### Exercise materials
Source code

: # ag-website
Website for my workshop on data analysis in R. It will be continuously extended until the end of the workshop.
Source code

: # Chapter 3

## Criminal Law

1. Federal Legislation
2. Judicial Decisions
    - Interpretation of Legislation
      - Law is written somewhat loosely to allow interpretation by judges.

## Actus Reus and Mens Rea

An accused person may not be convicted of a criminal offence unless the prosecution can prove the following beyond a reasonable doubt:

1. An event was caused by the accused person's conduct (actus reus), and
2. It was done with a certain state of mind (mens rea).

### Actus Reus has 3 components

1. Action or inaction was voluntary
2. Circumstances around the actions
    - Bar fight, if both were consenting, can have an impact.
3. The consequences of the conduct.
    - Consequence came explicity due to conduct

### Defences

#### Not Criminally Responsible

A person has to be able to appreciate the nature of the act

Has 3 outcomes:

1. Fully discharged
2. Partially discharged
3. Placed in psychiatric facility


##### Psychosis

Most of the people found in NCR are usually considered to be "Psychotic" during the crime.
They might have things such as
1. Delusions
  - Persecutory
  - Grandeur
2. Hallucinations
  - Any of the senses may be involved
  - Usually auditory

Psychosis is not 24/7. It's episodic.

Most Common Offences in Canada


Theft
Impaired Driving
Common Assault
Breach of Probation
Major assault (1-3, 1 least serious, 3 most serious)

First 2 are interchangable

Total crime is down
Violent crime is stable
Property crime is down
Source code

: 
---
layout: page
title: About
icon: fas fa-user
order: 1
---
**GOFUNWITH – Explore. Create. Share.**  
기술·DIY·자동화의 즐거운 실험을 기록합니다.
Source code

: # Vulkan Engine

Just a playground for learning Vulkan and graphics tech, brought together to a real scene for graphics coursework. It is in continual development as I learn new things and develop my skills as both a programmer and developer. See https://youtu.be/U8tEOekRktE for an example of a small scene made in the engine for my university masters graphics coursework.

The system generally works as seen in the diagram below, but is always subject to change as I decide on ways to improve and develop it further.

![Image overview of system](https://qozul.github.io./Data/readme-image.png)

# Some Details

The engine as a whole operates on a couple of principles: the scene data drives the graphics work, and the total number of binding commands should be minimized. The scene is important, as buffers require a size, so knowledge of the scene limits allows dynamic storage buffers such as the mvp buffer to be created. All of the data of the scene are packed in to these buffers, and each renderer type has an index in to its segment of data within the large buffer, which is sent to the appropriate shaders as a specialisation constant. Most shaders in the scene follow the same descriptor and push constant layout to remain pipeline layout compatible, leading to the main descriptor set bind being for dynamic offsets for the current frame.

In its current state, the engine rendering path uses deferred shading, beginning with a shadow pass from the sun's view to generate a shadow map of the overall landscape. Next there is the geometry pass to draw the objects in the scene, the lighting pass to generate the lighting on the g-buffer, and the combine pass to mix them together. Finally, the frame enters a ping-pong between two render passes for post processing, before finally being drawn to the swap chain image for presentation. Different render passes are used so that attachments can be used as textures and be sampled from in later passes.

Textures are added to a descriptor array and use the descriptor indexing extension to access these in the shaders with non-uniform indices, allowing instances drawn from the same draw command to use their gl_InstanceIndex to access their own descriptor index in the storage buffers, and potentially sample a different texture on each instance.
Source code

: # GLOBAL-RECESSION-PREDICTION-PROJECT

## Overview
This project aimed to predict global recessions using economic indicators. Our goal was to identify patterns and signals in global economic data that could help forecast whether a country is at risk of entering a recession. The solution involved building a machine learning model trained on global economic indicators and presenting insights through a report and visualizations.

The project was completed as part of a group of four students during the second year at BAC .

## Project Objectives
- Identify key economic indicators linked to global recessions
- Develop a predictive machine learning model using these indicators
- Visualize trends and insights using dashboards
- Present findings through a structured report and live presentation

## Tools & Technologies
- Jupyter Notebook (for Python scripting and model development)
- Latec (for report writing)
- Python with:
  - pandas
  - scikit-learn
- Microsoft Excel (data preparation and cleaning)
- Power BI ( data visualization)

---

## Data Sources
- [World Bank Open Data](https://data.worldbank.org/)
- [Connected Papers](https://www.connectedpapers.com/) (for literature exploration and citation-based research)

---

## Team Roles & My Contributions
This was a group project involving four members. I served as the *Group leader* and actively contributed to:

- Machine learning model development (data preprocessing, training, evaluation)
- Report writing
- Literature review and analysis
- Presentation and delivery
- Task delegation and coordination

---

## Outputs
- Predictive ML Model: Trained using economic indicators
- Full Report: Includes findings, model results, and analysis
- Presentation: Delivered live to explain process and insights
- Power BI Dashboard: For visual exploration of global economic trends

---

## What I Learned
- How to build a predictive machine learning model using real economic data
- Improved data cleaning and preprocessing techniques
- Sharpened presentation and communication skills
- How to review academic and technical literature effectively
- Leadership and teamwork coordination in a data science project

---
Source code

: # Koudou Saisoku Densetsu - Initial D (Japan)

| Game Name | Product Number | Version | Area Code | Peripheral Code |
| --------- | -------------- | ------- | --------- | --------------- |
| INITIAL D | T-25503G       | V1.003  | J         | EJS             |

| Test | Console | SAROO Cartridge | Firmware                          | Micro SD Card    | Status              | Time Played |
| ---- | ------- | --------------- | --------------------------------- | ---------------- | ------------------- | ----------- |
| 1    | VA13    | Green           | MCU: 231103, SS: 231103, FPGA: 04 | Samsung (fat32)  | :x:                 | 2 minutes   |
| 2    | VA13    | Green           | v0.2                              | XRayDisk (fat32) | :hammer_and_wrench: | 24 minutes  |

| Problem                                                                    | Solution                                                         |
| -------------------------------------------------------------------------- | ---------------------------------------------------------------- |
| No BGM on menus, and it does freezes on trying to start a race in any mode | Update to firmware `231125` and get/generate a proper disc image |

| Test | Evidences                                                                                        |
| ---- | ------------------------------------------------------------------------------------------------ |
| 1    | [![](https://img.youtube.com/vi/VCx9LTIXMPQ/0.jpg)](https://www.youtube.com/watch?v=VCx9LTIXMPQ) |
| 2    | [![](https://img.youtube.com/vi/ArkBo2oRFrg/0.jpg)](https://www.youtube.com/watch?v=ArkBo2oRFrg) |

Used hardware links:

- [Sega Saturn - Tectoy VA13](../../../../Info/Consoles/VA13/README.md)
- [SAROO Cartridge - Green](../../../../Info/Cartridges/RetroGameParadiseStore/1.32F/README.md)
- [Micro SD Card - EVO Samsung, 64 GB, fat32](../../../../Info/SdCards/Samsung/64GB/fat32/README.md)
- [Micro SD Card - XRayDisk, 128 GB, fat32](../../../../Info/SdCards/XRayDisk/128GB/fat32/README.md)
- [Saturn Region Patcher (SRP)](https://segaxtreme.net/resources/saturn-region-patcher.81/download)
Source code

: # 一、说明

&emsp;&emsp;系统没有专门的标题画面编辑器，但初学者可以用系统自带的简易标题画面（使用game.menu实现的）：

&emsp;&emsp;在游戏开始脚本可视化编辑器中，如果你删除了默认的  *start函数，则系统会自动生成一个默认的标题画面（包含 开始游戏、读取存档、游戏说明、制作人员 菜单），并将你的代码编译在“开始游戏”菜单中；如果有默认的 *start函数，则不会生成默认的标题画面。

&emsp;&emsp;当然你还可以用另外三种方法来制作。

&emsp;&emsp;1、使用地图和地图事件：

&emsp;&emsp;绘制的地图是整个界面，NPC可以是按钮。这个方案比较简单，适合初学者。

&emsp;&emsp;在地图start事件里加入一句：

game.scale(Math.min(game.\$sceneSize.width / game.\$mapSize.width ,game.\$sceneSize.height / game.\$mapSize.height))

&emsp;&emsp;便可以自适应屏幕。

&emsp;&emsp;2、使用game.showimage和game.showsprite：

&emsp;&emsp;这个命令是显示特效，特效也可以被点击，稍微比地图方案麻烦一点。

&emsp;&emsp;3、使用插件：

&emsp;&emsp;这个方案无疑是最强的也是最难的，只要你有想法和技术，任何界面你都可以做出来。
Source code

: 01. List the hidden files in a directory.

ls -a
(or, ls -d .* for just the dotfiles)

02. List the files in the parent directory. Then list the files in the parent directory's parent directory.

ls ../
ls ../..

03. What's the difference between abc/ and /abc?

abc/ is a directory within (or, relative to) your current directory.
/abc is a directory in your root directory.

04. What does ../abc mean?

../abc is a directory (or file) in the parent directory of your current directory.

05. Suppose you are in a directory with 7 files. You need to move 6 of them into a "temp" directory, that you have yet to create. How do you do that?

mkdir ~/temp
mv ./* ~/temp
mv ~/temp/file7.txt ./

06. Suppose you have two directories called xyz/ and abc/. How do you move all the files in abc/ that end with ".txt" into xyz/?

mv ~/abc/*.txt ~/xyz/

### What the task asks
Restate the entries above word for word, beginning with their first line and ending with the line holding "Total crime is down"; omit everything else.

### Written solution
Source code

: # ag-website
Website for my workshop on data analysis in R. It will be continuously extended until the end of the workshop.
Source code

: # Chapter 3

## Criminal Law

1. Federal Legislation
2. Judicial Decisions
    - Interpretation of Legislation
      - Law is written somewhat loosely to allow interpretation by judges.

## Actus Reus and Mens Rea

An accused person may not be convicted of a criminal offence unless the prosecution can prove the following beyond a reasonable doubt:

1. An event was caused by the accused person's conduct (actus reus), and
2. It was done with a certain state of mind (mens rea).

### Actus Reus has 3 components

1. Action or inaction was voluntary
2. Circumstances around the actions
    - Bar fight, if both were consenting, can have an impact.
3. The consequences of the conduct.
    - Consequence came explicity due to conduct

### Defences

#### Not Criminally Responsible

A person has to be able to appreciate the nature of the act

Has 3 outcomes:

1. Fully discharged
2. Partially discharged
3. Placed in psychiatric facility


##### Psychosis

Most of the people found in NCR are usually considered to be "Psychotic" during the crime.
They might have things such as
1. Delusions
  - Persecutory
  - Grandeur
2. Hallucinations
  - Any of the senses may be involved
  - Usually auditory

Psychosis is not 24/7. It's episodic.

Most Common Offences in Canada


Theft
Impaired Driving
Common Assault
Breach of Probation
Major assault (1-3, 1 least serious, 3 most serious)

First 2 are interchangable

Total crime is down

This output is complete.